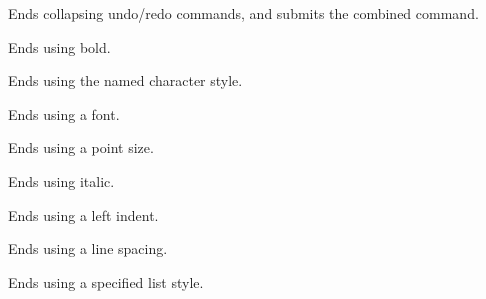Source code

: \label{wxrichtextbufferendbatchundo}


Ends collapsing undo/redo commands, and submits the combined command.

\label{wxrichtextbufferendbold}


Ends using bold.

\label{wxrichtextbufferendcharacterstyle}


Ends using the named character style.

\label{wxrichtextbufferendfont}


Ends using a font.

\label{wxrichtextbufferendfontsize}


Ends using a point size.

\label{wxrichtextbufferenditalic}


Ends using italic.

\label{wxrichtextbufferendleftindent}


Ends using a left indent.

\label{wxrichtextbufferendlinespacing}


Ends using a line spacing.

\label{wxrichtextbufferendliststyle}


Ends using a specified list style.

\label{wxrichtextbufferendnumberedbullet}


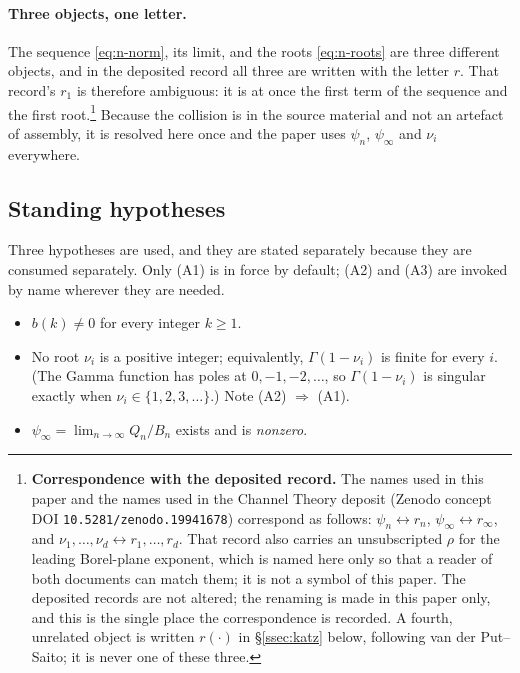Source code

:\paragraph{Three objects, one letter.}
The sequence \eqref{eq:n-norm}, its limit, and the roots \eqref{eq:n-roots} are
three different objects, and in the deposited record all three are written with
the letter $r$. That record's $r_1$ is therefore ambiguous: it is at once the
first term of the sequence and the first root.\footnote{%
  \textbf{Correspondence with the deposited record.} The names used in this
  paper and the names used in the Channel Theory deposit (Zenodo concept DOI
  \texttt{10.5281/zenodo.19941678}) correspond as follows:
  $\psi_n\leftrightarrow r_n$, $\psi_\infty\leftrightarrow r_\infty$, and
  $\nu_1,\dots,\nu_d\leftrightarrow r_1,\dots,r_d$. That record also carries an
  unsubscripted $\rho$ for the leading Borel-plane exponent, which is named
  here only so that a reader of both documents can match them; it is not a
  symbol of this paper. The deposited
  records are not altered; the renaming is made in this paper only, and this is
  the single place the correspondence is recorded. A fourth, unrelated object
  is written $r(\cdot)$ in \S\ref{ssec:katz} below, following van der
  Put--Saito; it is never one of these three.}
Because the collision is in the source material and not an artefact of
assembly, it is resolved here once and the paper uses $\psi_n$, $\psi_\infty$ and
$\nu_i$ everywhere.

\subsection{Standing hypotheses}\label{ssec:hypotheses}

Three hypotheses are used, and they are stated separately because they are
consumed separately. Only (A1) is in force by default; (A2) and (A3) are
invoked by name wherever they are needed.

\begin{itemize}
\item[\textbf{(A1)}] $b(k)\neq0$ for every integer $k\ge1$.
\item[\textbf{(A2)}] No root $\nu_i$ is a positive integer; equivalently,
  $\Gamma(1-\nu_i)$ is finite for every $i$. (The Gamma function has poles
  at $0,-1,-2,\dots$, so $\Gamma(1-\nu_i)$ is singular exactly when
  $\nu_i\in\{1,2,3,\dots\}$.) Note (A2) $\Rightarrow$ (A1).
\item[\textbf{(A3)}] $\psi_\infty=\lim_{n\to\infty}Q_n/B_n$ exists and is
  \emph{nonzero}.
\end{itemize}

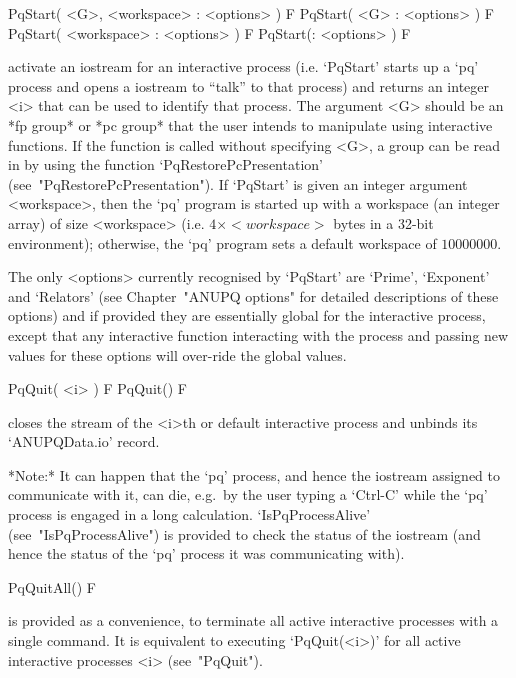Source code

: 
\>PqStart( <G>, <workspace> : <options> ) F
\>PqStart( <G> : <options> ) F
\>PqStart( <workspace> : <options> ) F
\>PqStart(: <options> ) F

activate an iostream for an interactive {\ANUPQ} process (i.e.  `PqStart'
starts up a `pq' process and  opens a {\GAP} iostream to ``talk'' to that
process) and  returns an integer  <i> that can  be used to  identify that
process.  The argument <G> should be an *fp group* or *pc group* that the
user intends to manipulate  using interactive {\ANUPQ} functions.  If the
function is  called without  specifying <G>,  a group can  be read  in by
using the function `PqRestorePcPresentation' (see~"PqRestorePcPresentation").
If `PqStart' is given an integer  argument  <workspace>,  then  the  `pq'
program is started up  with  a  workspace  (an  integer  array)  of  size
<workspace> (i.e. $4 \times <workspace>$ bytes in a 32-bit  environment);
otherwise, the `pq' program sets a default workspace of $10000000$.

The  only  <options>  currently  recognised  by  `PqStart'  are  `Prime',
`Exponent' and  `Relators'  (see  Chapter~"ANUPQ  options"  for  detailed
descriptions of these options)  and  if  provided  they  are  essentially
global for the interactive {\ANUPQ} process, except that any  interactive
function interacting with the process and passing new  values  for  these
options will over-ride the global values.

\>PqQuit( <i> ) F
\>PqQuit() F

closes the stream of the <i>th or default  interactive  {\ANUPQ}  process
and unbinds its `ANUPQData.io' record.

*Note:*
It can happen that the  `pq'  process,  and  hence  the  {\GAP}  iostream
assigned to communicate with it, can  die,  e.g.~by  the  user  typing  a
`Ctrl-C' while the  `pq'  process  is  engaged  in  a  long  calculation.
`IsPqProcessAlive' (see~"IsPqProcessAlive")  is  provided  to  check  the
status of the {\GAP} iostream (and hence the status of the  `pq'  process
it was communicating with).

\>PqQuitAll() F

is provided  as  a  convenience,  to  terminate  all  active  interactive
{\ANUPQ} processes with a single command. It is equivalent  to  executing
`PqQuit(<i>)'  for  all  active  interactive   {\ANUPQ}   processes   <i>
(see~"PqQuit").

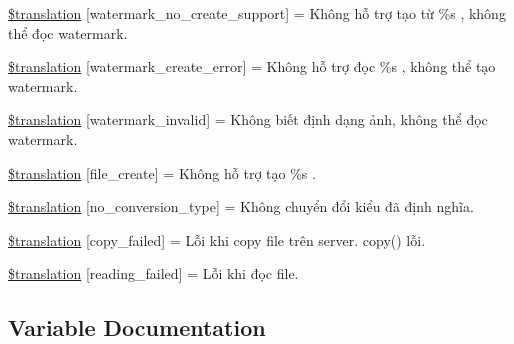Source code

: \begin{DoxyCompactItemize}
\item 
\hyperlink{class_8upload_8vn___v_n_8php_a82d5853430ab72dc1f9799ec36144cc6}{\$translation} \mbox{[}\textquotesingle{}watermark\+\_\+no\+\_\+create\+\_\+support\textquotesingle{}\mbox{]} = \textquotesingle{}Không hỗ trợ tạo từ \%s , không thể đọc watermark.\textquotesingle{}
\item 
\hyperlink{class_8upload_8vn___v_n_8php_aabca0b65dadbc6184415c16375f284ca}{\$translation} \mbox{[}\textquotesingle{}watermark\+\_\+create\+\_\+error\textquotesingle{}\mbox{]} = \textquotesingle{}Không hỗ trợ đọc \%s , không thể tạo watermark.\textquotesingle{}
\item 
\hyperlink{class_8upload_8vn___v_n_8php_ac336e7a5701e47ba4a05e9e498a3cc44}{\$translation} \mbox{[}\textquotesingle{}watermark\+\_\+invalid\textquotesingle{}\mbox{]} = \textquotesingle{}Không biết định dạng ảnh, không thể đọc watermark.\textquotesingle{}
\item 
\hyperlink{class_8upload_8vn___v_n_8php_a1ecb4673e4fb69e06b3f20b65cecf30a}{\$translation} \mbox{[}\textquotesingle{}file\+\_\+create\textquotesingle{}\mbox{]} = \textquotesingle{}Không hỗ trợ tạo \%s .\textquotesingle{}
\item 
\hyperlink{class_8upload_8vn___v_n_8php_a4712d7ec28e9a7f17eb3338af2358363}{\$translation} \mbox{[}\textquotesingle{}no\+\_\+conversion\+\_\+type\textquotesingle{}\mbox{]} = \textquotesingle{}Không chuyển đổi kiểu đã định nghĩa.\textquotesingle{}
\item 
\hyperlink{class_8upload_8vn___v_n_8php_a783c9358bcf54a054545b50098bc679b}{\$translation} \mbox{[}\textquotesingle{}copy\+\_\+failed\textquotesingle{}\mbox{]} = \textquotesingle{}Lỗi khi copy file trên server. copy() lỗi.\textquotesingle{}
\item 
\hyperlink{class_8upload_8vn___v_n_8php_a01bea14c9fd5f353f62db44beabfcd42}{\$translation} \mbox{[}\textquotesingle{}reading\+\_\+failed\textquotesingle{}\mbox{]} = \textquotesingle{}Lỗi khi đọc file.\textquotesingle{}
\end{DoxyCompactItemize}


\subsection{Variable Documentation}
\hypertarget{class_8upload_8vn___v_n_8php_a1f198d410fecc3871ebdd468d343a5e3}{}
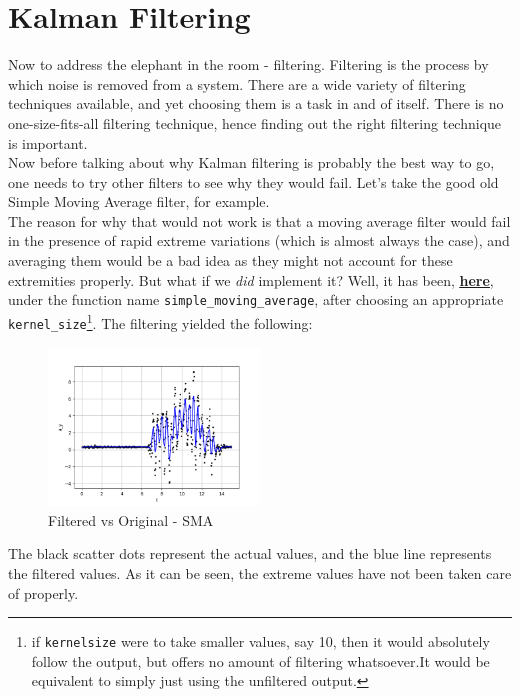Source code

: \documentclass[oneside]{book}
\begin{document}
\chapter{Kalman Filtering} \label{Kalman Filter chapter}
Now to address the elephant in the room - filtering. Filtering is the process by which noise is removed from a system. There are a wide variety of filtering techniques available, and yet choosing them is a task in and of itself. There is no one-size-fits-all filtering technique, hence finding out the right filtering technique is important.\\ 
\bigskip
Now before talking about why Kalman filtering is probably the best way to go, one needs to try other filters to see why they would fail. Let's take the good old Simple Moving Average filter, for example. \\
The reason for why that would not work is that a moving average filter would fail in the presence of rapid extreme variations (which is almost always the case), and averaging them would be a bad idea as they might not account for these extremities properly.
But what if we \textit{did} implement it? Well, it has been, \href{https://github.com/HarryNyquist/Odometry/blob/main/Odometry_Bad_Tries/Bad_Filter_attempts.py}{\underline{\textbf{here}}}, under the function name \verb|simple_moving_average|, after choosing an appropriate \\ \verb|kernel_size|\footnote{if \texttt{kernel\textunderscore size} were to take smaller values, say 10, then it would absolutely follow the output, but offers no amount of filtering whatsoever.It would be equivalent to simply just using the unfiltered output.}. The filtering yielded the following:
\begin{figure}[htbp]
    \centering
    \includegraphics[width=0.5\textwidth]{figs/Filtered_using_SMA_downsampled.png}
    \caption{Filtered vs Original - SMA}
\end{figure}
\newpage
The black scatter dots represent the actual values, and the blue line represents the filtered values. As it can be seen, the extreme values have not been taken care of properly.  \\
\end{document}
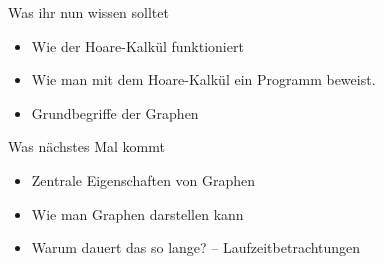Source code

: 



\begin{frame}	
	\begin{block}{Was ihr nun wissen solltet}
		\begin{itemize}
			\item Wie der Hoare-Kalkül funktioniert %
			\item Wie man mit dem Hoare-Kalkül ein Programm beweist.
			\item Grundbegriffe der Graphen
		\end{itemize}
	\end{block}
	
	\begin{block}{Was nächstes Mal kommt}
		\begin{itemize}
			\item Zentrale Eigenschaften von Graphen
			\item Wie man Graphen darstellen kann
			\item Warum dauert das so lange? -- Laufzeitbetrachtungen
		\end{itemize}
	\end{block}
\end{frame}

\slideThanks

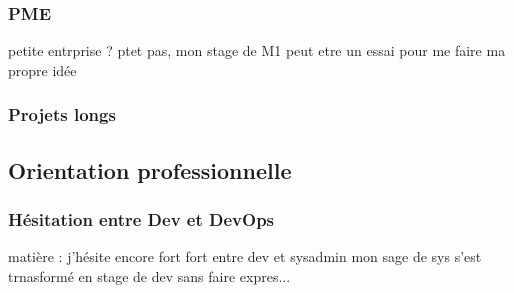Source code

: \subsubsection{PME}
petite entrprise ? ptet pas, mon stage de M1 peut etre un essai pour me faire ma propre idée

\subsubsection{Projets longs}


\subsection{Orientation professionnelle}
\subsubsection{Hésitation entre Dev et DevOps}
matière : j'hésite encore fort fort entre dev et sysadmin
mon sage de sys s'est trnasformé en stage de dev sans faire expres...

• _Task objective_:
Collect from the data above every line that includes "interactive".

• _Output for this task_:
activate an iostream for an interactive {\ANUPQ} process (i.e.  `PqStart'
user intends to manipulate  using interactive {\ANUPQ} functions.  If the
global for the interactive {\ANUPQ} process, except that any  interactive
closes the stream of the <i>th or default  interactive  {\ANUPQ}  process
is provided  as  a  convenience,  to  terminate  all  active  interactive
`PqQuit(<i>)'  for  all  active  interactive   {\ANUPQ}   processes   <i>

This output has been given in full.